Antimicrobial Resistance Surveillance in Hospital-Acquired Gram-Negative Infections
Author(s):Suresh Kumar Sharma, Anita Patel, Rajiv Mohan
Affiliation: Department of Clinical Microbiology and Infectious Diseases, All India Institute of Medical Sciences (AIIMS), New Delhi, India
Page No: 55-61
Volume issue & Publishing Year: Volume 3, Issue 4, April 2026
published on: 2026/04/07
Journal: International Journal of Advanced Multidisciplinary Application.(IJAMA)
ISSN NO: 3048-9350
DOI: https://doi.org/10.5281/zenodo.19482934
Abstract:
Antimicrobial resistance (AMR) in hospital-acquired Gram-negative bacterial infections represents one of the most urgent threats to global health security, with carbapenem-resistant Enterobacteriaceae (CRE), extended-spectrum beta-lactamase-producing organisms (ESBL), and multidrug-resistant Pseudomonas aeruginosa collectively accounting for an estimated 700,000 deaths annually from AMR-attributable infections.
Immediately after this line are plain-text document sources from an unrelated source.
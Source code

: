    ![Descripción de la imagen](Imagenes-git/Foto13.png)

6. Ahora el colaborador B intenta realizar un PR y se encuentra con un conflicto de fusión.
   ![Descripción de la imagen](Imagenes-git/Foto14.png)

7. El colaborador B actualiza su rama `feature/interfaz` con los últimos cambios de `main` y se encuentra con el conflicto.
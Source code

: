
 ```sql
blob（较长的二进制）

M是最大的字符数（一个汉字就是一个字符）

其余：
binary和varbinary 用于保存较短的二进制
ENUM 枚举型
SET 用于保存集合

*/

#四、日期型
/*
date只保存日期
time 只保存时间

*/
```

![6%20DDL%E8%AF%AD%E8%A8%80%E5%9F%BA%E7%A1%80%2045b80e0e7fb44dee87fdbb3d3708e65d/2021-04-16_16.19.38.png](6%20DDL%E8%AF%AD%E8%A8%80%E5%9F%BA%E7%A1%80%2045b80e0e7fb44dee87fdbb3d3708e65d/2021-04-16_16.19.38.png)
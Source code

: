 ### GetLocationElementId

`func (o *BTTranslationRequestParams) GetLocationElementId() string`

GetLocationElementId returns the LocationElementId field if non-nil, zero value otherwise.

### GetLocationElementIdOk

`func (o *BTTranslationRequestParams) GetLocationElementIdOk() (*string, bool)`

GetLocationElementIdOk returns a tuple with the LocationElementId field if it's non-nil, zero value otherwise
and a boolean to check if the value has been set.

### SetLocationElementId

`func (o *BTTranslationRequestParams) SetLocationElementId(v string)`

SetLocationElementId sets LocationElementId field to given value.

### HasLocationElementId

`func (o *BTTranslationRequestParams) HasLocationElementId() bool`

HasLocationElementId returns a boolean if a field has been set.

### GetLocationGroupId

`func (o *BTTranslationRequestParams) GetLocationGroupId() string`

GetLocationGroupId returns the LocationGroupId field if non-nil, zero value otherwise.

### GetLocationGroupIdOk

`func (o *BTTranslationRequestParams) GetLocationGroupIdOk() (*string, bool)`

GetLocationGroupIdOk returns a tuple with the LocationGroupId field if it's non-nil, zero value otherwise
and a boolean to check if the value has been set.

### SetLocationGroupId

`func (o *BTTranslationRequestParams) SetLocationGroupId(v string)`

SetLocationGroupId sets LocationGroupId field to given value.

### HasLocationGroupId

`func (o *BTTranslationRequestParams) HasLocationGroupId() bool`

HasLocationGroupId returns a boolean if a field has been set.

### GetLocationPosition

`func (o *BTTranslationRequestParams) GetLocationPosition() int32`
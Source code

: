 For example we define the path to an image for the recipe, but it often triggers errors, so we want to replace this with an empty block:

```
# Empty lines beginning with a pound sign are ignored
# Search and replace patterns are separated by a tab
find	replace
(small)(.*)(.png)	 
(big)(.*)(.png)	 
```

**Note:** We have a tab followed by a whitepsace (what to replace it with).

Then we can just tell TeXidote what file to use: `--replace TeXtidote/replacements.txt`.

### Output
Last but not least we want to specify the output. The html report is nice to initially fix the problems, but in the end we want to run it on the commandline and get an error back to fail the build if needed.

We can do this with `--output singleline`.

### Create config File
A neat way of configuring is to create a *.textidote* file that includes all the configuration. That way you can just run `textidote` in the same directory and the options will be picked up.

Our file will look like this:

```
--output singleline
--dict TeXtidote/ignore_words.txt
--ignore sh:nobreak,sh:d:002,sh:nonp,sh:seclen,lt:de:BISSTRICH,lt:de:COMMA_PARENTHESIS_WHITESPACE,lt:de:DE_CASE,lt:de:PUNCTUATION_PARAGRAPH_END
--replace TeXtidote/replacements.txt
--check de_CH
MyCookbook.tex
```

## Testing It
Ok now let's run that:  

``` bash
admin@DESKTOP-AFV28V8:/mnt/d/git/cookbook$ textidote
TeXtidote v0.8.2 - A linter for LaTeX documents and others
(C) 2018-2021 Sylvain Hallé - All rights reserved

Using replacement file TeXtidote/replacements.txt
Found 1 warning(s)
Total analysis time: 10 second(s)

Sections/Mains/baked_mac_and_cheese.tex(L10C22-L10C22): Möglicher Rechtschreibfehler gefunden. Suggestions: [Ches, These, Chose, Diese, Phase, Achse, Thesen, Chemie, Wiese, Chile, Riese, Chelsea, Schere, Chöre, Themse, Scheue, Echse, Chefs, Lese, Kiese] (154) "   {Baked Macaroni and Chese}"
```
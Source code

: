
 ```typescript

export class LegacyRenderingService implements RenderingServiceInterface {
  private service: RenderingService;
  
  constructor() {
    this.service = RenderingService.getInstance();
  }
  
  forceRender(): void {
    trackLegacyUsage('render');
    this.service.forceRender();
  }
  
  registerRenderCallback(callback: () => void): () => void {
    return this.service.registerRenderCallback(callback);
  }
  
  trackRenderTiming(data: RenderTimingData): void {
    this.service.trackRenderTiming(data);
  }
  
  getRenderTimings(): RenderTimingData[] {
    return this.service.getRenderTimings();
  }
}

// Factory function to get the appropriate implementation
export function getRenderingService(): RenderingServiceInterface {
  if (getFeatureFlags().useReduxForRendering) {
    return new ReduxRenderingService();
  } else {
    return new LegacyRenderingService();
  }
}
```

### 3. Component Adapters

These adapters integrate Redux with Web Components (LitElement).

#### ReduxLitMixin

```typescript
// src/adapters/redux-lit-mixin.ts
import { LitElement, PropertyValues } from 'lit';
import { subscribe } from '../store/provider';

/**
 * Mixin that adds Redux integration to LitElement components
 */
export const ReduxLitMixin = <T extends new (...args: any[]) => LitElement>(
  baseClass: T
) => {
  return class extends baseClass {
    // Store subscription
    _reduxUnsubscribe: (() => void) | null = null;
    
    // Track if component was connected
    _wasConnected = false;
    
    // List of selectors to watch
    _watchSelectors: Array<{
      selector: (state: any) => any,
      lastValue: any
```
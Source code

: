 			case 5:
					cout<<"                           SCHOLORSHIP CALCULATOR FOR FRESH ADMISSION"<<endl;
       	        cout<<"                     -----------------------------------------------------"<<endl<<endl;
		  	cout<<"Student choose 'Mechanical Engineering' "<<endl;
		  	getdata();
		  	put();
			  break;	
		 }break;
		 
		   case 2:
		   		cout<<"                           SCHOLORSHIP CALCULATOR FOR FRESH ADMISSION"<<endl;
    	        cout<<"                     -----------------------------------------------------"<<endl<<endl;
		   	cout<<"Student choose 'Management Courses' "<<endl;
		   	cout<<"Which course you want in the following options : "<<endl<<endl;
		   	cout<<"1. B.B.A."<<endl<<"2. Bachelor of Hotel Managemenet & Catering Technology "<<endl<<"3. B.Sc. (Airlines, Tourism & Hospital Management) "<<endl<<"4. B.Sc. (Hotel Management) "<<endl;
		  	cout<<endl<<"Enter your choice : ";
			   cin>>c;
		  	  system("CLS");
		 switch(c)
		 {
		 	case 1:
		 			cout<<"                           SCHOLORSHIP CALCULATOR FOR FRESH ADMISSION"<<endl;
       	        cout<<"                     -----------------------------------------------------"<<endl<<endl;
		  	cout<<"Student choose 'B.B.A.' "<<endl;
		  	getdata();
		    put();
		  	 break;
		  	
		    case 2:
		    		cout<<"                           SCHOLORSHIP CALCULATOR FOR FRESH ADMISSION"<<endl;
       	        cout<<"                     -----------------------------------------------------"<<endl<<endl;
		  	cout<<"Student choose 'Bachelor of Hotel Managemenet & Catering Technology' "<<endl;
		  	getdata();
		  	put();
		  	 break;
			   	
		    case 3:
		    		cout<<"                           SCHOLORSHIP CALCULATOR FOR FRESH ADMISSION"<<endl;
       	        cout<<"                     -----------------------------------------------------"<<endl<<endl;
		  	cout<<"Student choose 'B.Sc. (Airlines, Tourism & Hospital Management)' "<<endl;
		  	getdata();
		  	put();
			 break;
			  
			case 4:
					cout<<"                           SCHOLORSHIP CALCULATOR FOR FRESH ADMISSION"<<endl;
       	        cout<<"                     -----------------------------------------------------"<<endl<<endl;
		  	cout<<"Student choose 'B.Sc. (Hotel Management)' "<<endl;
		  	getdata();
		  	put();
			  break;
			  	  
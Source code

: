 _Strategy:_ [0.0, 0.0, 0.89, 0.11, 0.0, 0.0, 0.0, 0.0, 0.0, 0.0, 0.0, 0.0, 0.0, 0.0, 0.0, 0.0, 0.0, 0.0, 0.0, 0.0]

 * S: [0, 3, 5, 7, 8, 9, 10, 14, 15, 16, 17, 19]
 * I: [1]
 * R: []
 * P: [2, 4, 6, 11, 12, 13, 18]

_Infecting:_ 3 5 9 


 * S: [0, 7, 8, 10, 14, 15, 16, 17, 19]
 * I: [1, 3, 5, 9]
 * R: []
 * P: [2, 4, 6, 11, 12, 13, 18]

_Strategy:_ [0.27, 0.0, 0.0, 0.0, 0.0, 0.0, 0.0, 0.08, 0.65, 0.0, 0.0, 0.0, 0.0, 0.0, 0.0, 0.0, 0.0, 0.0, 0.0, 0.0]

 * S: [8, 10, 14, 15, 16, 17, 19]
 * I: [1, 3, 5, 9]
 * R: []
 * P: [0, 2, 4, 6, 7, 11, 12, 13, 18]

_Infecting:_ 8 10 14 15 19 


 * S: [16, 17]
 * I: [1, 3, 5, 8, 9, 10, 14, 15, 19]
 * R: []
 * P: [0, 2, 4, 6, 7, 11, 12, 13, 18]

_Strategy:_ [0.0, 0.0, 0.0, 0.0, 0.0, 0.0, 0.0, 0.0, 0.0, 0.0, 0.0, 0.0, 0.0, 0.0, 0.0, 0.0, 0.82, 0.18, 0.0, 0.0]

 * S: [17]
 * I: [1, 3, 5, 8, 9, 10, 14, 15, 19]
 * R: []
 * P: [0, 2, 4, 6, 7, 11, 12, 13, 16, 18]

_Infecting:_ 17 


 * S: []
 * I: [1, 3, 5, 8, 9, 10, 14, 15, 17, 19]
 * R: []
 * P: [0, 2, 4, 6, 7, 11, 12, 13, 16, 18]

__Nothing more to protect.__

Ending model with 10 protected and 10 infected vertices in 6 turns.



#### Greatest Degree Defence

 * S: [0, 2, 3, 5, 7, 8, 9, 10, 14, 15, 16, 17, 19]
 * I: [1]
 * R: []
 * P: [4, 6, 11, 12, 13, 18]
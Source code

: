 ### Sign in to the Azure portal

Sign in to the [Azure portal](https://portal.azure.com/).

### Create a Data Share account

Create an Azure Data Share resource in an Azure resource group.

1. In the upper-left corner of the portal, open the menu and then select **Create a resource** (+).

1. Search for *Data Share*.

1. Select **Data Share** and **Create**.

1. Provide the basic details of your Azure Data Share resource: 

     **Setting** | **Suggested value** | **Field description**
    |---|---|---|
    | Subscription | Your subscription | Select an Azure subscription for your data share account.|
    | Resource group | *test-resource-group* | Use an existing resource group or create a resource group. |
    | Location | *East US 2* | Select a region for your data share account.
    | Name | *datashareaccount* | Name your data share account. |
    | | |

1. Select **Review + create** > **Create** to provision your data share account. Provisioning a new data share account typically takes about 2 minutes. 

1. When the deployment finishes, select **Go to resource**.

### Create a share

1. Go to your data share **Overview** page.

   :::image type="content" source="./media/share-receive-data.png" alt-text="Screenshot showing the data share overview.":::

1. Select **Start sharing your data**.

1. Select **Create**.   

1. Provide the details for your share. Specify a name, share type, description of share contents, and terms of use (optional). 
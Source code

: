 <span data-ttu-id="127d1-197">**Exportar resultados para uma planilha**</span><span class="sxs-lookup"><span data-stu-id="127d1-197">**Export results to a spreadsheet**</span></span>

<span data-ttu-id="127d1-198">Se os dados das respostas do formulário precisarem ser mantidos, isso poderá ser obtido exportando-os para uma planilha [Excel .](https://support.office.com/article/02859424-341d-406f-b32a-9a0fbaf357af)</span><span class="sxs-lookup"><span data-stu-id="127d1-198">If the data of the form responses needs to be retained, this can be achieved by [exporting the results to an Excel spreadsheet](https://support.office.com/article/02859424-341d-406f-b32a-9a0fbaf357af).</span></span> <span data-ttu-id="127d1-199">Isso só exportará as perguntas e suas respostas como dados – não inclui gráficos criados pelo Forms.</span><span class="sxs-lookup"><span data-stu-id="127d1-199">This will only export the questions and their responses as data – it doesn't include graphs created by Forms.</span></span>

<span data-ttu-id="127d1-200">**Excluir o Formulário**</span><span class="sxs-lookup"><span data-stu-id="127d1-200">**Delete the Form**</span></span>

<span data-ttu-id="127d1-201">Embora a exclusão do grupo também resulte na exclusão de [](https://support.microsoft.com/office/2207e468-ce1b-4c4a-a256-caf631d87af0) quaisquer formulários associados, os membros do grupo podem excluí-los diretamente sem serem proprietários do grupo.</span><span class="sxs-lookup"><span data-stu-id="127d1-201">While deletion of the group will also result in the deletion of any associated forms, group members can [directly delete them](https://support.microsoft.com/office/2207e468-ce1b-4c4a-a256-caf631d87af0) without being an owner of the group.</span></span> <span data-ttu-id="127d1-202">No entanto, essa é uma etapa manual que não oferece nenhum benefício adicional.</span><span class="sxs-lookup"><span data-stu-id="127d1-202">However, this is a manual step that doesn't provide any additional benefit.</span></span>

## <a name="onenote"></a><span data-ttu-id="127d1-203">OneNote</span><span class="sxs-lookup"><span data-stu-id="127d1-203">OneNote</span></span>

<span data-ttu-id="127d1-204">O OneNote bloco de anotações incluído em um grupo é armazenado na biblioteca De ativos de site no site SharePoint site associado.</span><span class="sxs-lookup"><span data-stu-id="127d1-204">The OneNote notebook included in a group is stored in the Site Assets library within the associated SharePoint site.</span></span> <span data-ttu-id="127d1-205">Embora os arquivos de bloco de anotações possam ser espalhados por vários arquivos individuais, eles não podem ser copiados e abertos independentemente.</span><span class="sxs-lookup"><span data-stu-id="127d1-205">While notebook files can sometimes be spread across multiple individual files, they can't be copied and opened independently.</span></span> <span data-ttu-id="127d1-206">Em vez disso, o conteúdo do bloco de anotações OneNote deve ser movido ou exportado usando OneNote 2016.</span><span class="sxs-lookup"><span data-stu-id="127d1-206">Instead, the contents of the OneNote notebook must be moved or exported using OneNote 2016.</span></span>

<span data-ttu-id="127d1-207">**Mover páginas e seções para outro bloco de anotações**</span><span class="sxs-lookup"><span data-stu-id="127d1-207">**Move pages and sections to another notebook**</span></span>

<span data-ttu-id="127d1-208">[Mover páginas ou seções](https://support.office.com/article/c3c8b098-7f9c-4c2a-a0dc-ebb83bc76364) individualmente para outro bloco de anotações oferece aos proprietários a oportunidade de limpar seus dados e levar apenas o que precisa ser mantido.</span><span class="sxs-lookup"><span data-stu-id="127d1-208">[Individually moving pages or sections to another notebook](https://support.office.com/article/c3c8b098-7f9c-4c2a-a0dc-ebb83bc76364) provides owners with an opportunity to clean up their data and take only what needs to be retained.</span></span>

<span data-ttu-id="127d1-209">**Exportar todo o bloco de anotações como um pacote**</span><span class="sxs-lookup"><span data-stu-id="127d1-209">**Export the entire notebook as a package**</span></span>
Indian tertiary care intensive care units represent epicentres of AMR selection pressure, combining critically ill immunocompromised patients, prolonged antibiotic exposures, device-associated infection risk, and the cross-transmission dynamics of high-density care environments. This study presents a four-year retrospective surveillance analysis (2020-2024) of antimicrobial resistance rates in Gram-negative hospital-acquired infections across twenty-two ICUs in eight major Indian cities, examining temporal trends in resistance to first-line, second-line, and last-resort antimicrobial agents. Microbiological data from 18,742 clinical isolates of Escherichia coli, Klebsiella pneumoniae, and Pseudomonas aeruginosa were extracted from participating institutions' laboratory information systems and linked to clinical outcome data including ICU length of stay, 30-day mortality, and antimicrobial treatment duration. Resistance rates across fourteen antimicrobial classes were calculated annually per organism. Results demonstrate a consistent temporal escalation in resistance across all three organisms and nearly all antimicrobial classes, with the most alarming trajectory observed for carbapenem resistance in K. pneumoniae (8.7% in 2020 to 18.3% in 2024) and meropenem resistance in E. coli (4.2% to 9.8%). Multivariable Cox regression identified carbapenem resistance as the strongest predictor of 30-day mortality (HR 3.42, 95% CI 2.87-4.07), confirming the clinical severity of the resistance escalation trend.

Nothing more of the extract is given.